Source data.
--------------------------------------------------

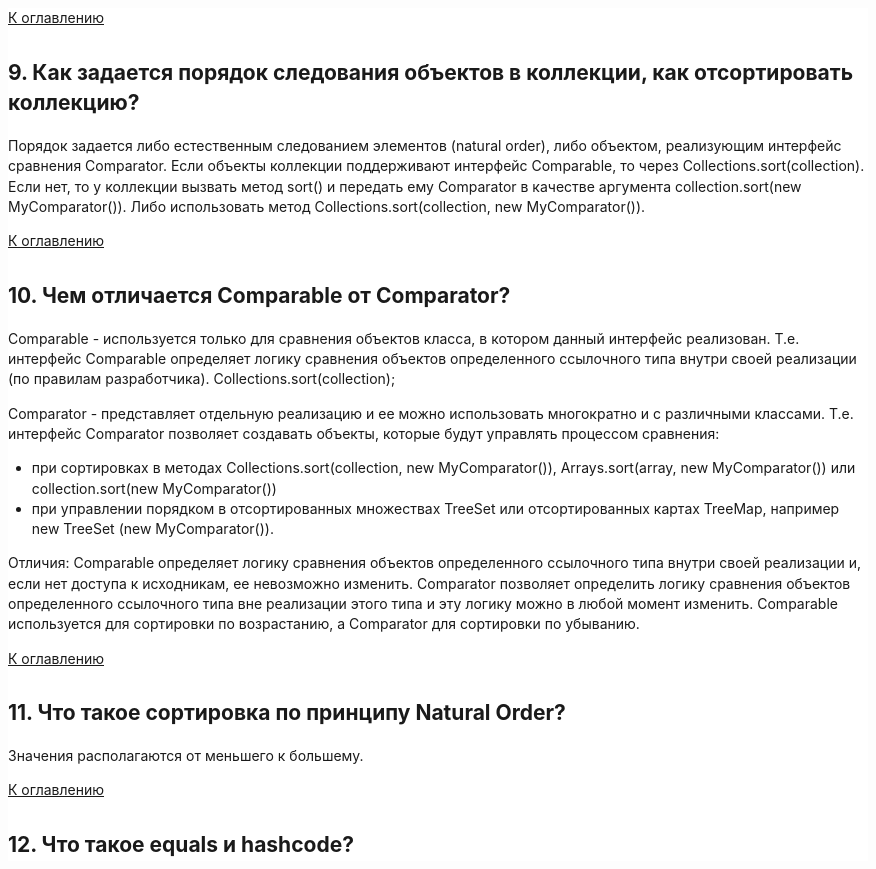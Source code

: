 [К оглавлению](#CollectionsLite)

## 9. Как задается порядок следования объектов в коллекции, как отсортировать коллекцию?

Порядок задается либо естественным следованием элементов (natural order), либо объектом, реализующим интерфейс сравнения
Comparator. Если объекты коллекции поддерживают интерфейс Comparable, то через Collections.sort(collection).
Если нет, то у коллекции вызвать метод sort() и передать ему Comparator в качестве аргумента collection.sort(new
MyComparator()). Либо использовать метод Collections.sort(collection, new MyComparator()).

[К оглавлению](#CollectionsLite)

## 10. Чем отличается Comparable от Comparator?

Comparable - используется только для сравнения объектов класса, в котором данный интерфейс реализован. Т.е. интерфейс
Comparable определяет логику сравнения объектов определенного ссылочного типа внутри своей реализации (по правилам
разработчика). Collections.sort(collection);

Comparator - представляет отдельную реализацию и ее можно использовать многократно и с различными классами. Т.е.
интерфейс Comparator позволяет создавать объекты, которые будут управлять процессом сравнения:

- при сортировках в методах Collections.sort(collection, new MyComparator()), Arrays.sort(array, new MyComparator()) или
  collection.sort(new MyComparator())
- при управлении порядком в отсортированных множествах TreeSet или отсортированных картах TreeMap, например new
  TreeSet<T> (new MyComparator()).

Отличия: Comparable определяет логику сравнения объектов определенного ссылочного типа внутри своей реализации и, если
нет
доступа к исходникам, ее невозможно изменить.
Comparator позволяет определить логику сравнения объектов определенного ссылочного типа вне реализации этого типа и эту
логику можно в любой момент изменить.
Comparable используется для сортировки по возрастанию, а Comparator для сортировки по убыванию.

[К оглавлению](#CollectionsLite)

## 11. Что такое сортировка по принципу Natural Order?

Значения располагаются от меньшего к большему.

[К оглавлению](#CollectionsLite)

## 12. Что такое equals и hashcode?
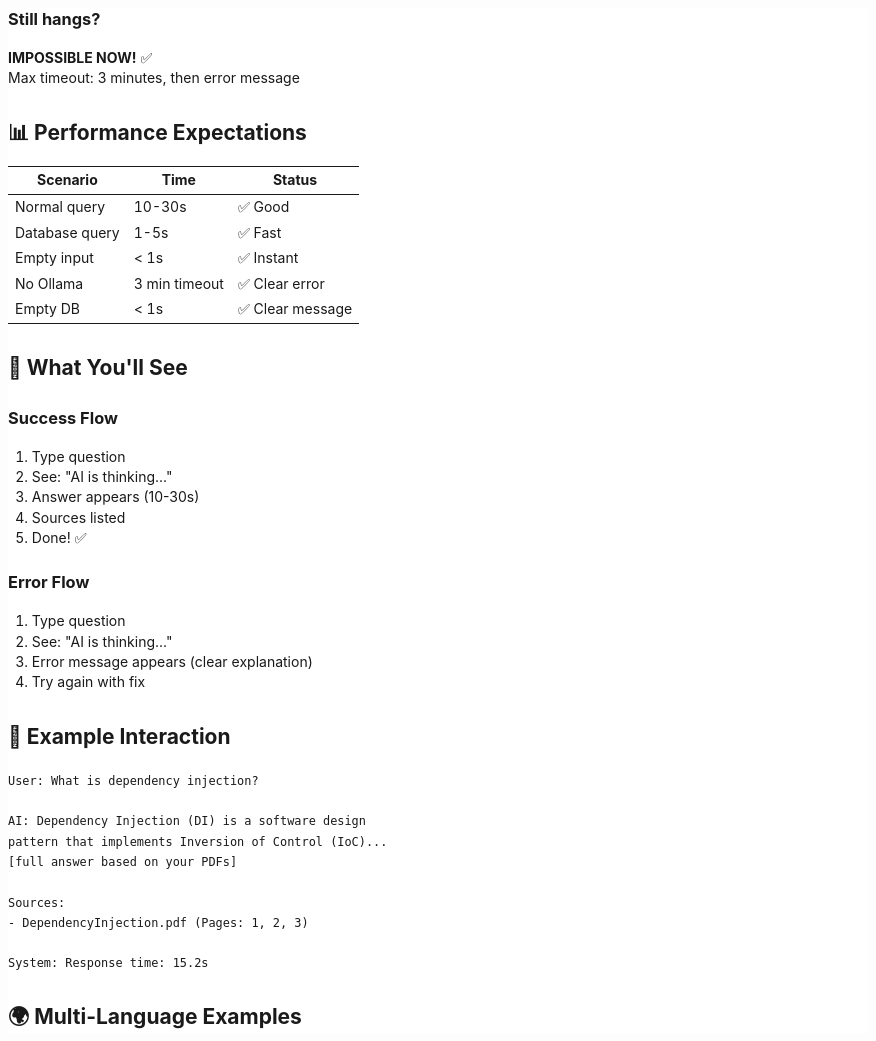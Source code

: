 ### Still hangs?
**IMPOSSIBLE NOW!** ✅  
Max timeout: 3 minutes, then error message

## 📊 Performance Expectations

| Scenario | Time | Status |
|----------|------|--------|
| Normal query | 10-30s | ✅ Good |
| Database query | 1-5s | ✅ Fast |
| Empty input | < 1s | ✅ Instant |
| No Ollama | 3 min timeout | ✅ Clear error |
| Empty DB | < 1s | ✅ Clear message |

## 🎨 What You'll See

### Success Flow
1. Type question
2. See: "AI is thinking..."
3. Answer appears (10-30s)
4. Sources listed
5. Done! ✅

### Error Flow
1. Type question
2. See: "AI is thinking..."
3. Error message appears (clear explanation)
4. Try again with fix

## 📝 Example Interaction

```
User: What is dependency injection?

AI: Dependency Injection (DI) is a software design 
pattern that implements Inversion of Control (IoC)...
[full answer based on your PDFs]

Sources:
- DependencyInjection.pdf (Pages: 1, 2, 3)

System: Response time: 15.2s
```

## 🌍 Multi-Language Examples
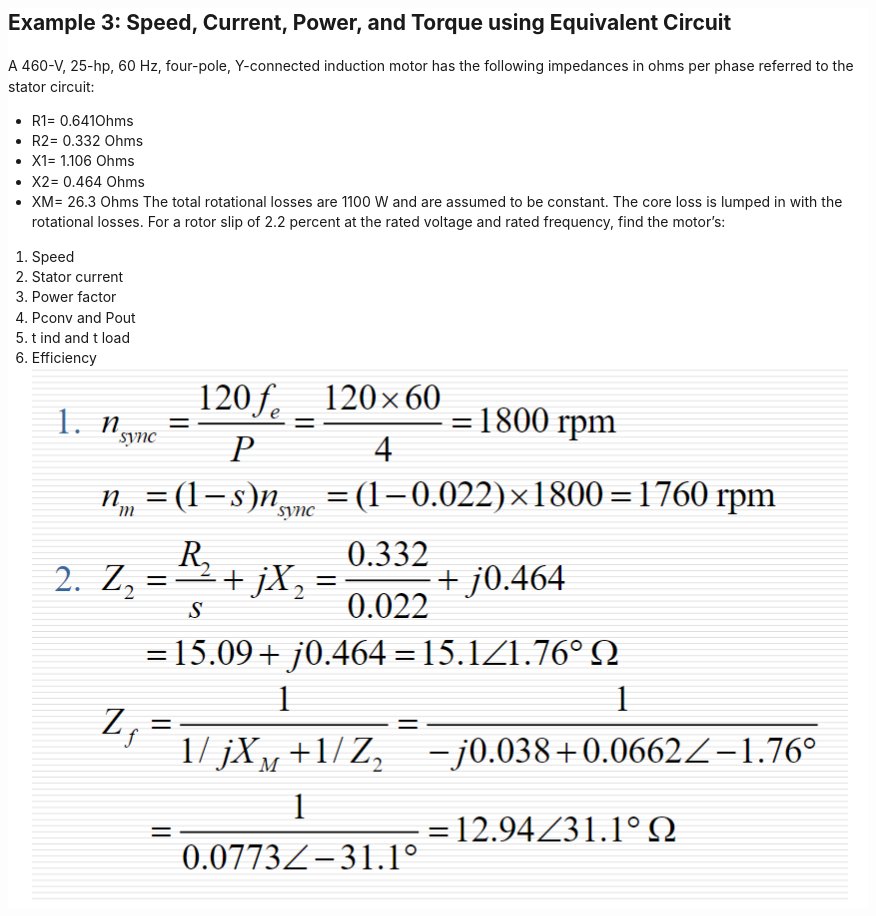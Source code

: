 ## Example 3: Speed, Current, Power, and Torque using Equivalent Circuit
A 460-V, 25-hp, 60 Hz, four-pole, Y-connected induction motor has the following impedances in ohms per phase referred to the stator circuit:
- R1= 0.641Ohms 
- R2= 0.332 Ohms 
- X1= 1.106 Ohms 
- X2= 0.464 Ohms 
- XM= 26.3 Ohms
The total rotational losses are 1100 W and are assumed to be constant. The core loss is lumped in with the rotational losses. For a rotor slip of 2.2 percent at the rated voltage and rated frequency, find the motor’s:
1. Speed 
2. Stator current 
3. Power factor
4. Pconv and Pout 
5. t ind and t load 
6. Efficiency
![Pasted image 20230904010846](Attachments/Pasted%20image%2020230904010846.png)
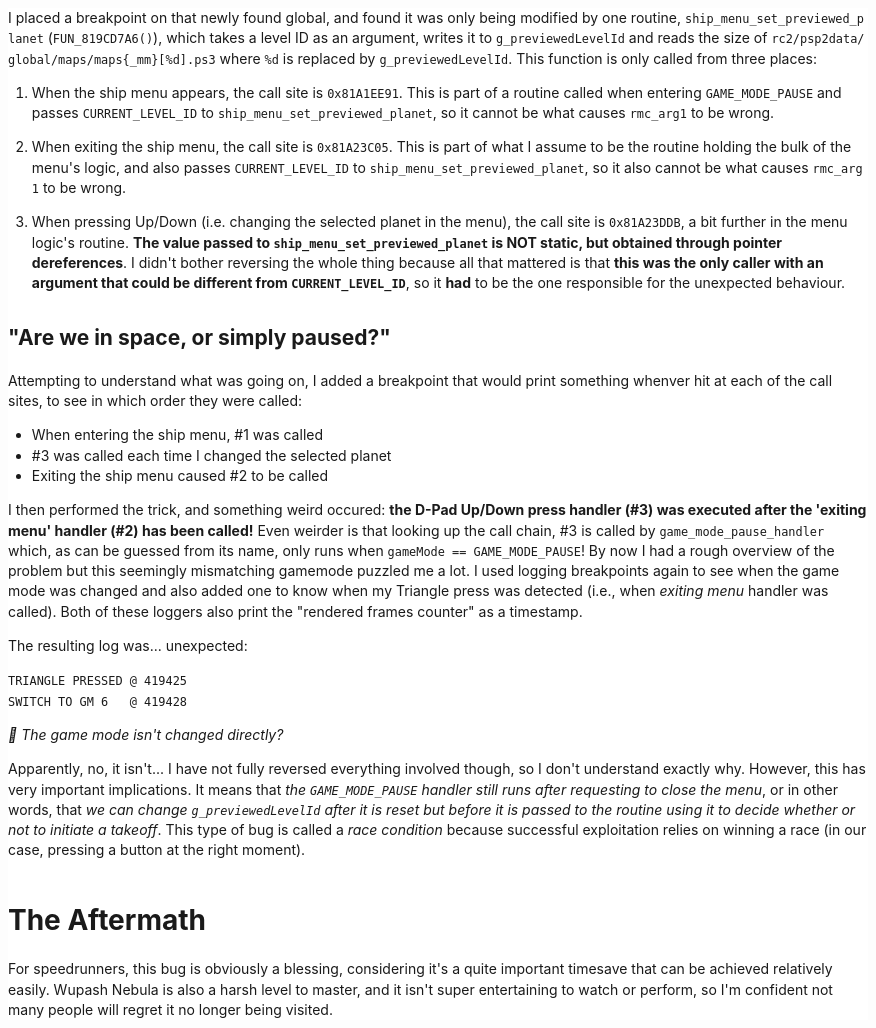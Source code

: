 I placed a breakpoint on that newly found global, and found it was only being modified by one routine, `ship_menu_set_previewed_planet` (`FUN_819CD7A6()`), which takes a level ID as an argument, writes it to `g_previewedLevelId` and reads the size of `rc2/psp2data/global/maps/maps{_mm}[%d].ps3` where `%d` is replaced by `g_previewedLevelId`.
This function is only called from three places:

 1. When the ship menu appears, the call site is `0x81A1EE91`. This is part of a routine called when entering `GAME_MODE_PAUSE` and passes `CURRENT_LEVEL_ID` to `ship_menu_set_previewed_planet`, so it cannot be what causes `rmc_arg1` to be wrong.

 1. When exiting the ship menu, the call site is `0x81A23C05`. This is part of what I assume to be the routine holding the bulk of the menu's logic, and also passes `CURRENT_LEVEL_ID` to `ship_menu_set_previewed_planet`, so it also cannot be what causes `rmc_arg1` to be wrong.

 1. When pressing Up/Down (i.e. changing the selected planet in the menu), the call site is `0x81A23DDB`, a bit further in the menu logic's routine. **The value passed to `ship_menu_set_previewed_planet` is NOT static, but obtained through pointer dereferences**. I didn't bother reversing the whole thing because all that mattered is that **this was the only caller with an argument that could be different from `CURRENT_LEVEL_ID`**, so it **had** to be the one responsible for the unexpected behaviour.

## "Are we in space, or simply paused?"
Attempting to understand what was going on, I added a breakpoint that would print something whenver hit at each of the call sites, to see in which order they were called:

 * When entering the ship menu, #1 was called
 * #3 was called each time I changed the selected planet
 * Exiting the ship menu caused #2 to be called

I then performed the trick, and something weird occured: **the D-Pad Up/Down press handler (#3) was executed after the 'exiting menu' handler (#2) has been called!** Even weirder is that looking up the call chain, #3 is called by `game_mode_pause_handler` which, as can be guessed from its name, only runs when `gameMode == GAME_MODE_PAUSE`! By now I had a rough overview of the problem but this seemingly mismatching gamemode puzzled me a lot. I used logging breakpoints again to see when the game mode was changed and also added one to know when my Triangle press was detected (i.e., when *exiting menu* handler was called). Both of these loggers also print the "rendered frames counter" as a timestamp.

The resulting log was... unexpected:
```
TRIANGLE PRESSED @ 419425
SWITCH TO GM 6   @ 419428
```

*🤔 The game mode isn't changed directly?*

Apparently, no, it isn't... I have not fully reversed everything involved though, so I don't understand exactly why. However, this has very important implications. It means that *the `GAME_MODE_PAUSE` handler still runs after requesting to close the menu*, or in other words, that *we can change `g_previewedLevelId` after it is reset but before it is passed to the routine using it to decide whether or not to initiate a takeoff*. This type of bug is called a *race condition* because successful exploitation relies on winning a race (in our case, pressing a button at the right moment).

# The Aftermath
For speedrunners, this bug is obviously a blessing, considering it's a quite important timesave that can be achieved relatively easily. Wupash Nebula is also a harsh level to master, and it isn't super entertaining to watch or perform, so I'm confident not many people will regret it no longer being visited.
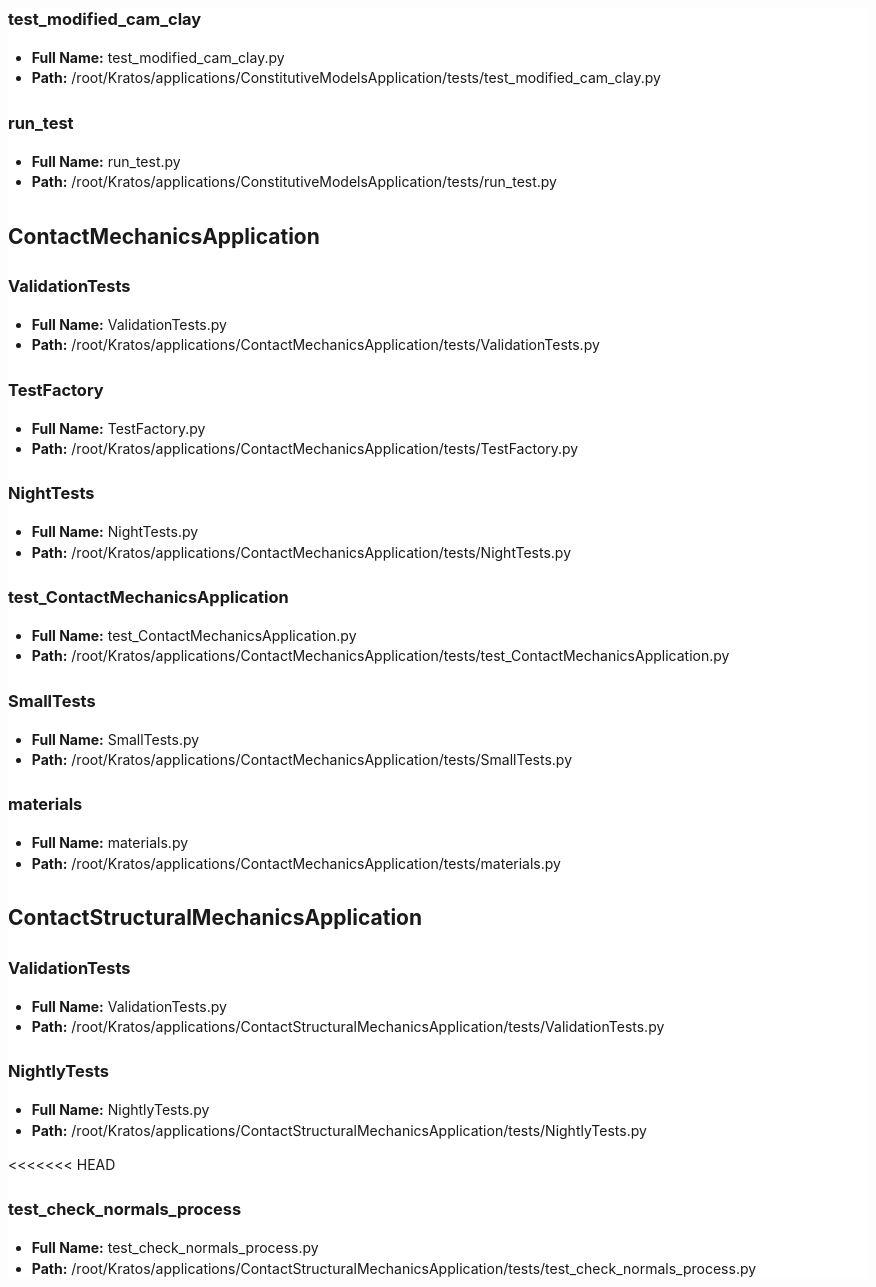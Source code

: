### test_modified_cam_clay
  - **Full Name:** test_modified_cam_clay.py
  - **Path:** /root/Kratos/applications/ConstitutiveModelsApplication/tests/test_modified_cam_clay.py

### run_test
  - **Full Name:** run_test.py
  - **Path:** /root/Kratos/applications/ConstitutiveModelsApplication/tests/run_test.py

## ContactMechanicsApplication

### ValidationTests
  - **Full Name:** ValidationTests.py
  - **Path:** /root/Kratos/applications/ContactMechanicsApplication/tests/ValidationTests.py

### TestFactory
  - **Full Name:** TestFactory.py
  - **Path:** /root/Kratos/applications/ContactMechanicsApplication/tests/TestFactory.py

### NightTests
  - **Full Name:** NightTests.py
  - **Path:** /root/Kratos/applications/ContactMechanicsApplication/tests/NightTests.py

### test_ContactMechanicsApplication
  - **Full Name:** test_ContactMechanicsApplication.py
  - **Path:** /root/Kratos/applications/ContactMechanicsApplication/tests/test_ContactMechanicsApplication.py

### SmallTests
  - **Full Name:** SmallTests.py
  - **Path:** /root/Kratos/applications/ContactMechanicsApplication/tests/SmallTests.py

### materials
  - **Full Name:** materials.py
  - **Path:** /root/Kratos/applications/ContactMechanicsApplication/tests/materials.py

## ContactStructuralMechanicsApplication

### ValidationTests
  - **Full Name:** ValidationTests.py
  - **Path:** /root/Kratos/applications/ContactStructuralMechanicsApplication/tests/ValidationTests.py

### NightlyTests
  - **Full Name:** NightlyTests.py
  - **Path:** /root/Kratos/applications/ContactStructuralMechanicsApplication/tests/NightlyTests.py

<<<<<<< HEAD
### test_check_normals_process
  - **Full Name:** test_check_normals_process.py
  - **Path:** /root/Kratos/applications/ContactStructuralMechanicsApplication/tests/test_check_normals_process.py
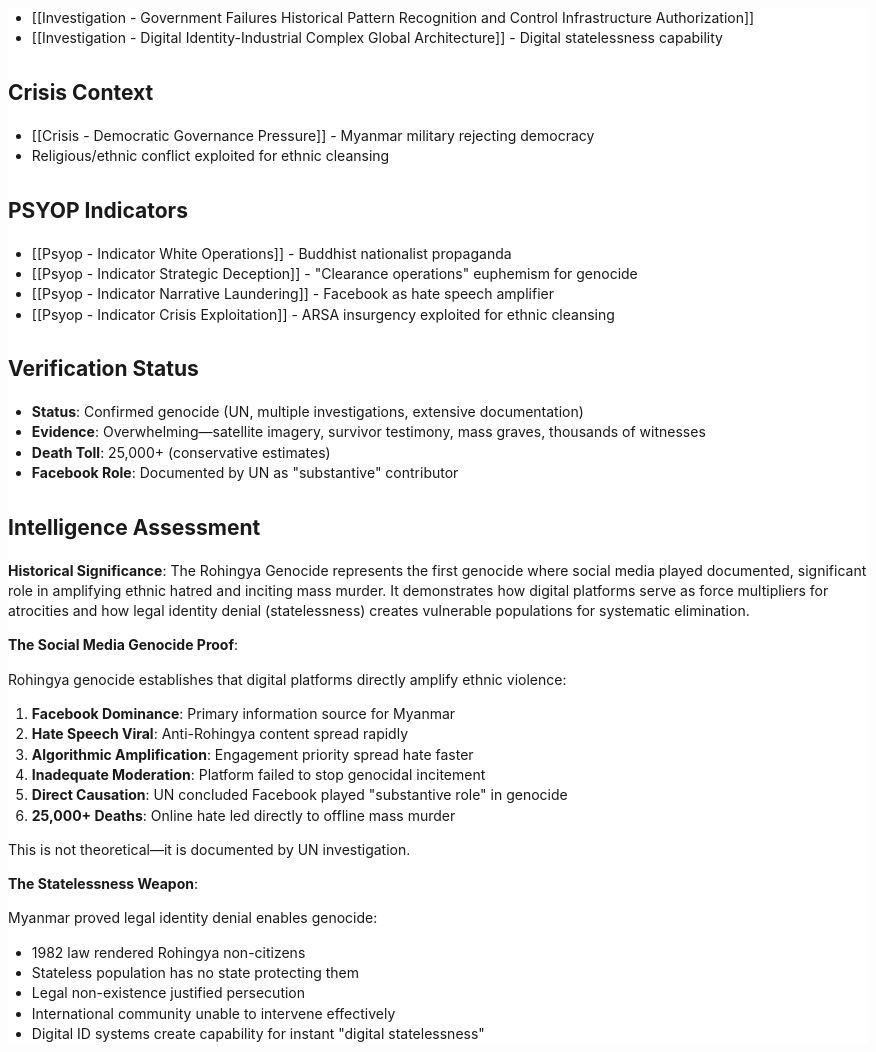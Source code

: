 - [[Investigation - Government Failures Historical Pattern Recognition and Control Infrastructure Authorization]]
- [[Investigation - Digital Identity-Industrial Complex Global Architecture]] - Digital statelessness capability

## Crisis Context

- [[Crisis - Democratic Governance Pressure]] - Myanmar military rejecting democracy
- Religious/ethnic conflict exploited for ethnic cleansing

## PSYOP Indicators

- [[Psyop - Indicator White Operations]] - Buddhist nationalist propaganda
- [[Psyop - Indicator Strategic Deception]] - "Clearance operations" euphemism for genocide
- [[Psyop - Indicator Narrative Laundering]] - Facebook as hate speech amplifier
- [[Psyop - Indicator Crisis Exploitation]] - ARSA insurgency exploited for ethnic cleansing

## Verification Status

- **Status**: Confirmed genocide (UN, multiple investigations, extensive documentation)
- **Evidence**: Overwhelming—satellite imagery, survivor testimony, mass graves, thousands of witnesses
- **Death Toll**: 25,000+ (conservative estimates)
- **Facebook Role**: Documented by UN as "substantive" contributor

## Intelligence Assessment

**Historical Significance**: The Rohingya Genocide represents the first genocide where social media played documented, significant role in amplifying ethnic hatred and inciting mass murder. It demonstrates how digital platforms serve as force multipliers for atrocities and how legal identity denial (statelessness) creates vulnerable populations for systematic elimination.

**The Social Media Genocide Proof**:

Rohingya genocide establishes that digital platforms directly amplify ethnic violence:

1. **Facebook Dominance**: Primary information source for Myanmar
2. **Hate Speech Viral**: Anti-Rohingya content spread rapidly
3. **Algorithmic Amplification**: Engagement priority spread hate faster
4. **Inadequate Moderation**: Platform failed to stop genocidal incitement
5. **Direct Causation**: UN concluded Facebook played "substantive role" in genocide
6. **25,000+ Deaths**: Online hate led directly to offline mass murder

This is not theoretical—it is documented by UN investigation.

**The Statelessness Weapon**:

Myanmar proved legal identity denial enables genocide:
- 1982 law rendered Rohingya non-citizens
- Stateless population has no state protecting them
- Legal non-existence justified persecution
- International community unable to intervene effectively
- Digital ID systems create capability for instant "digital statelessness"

--------------------------------------------------

How to complete this task. The string "Myanmar" marks the lines to copy; report each of them from the data above.

Task answer.
- [[Crisis - Democratic Governance Pressure]] - Myanmar military rejecting democracy
1. **Facebook Dominance**: Primary information source for Myanmar
Myanmar proved legal identity denial enables genocide:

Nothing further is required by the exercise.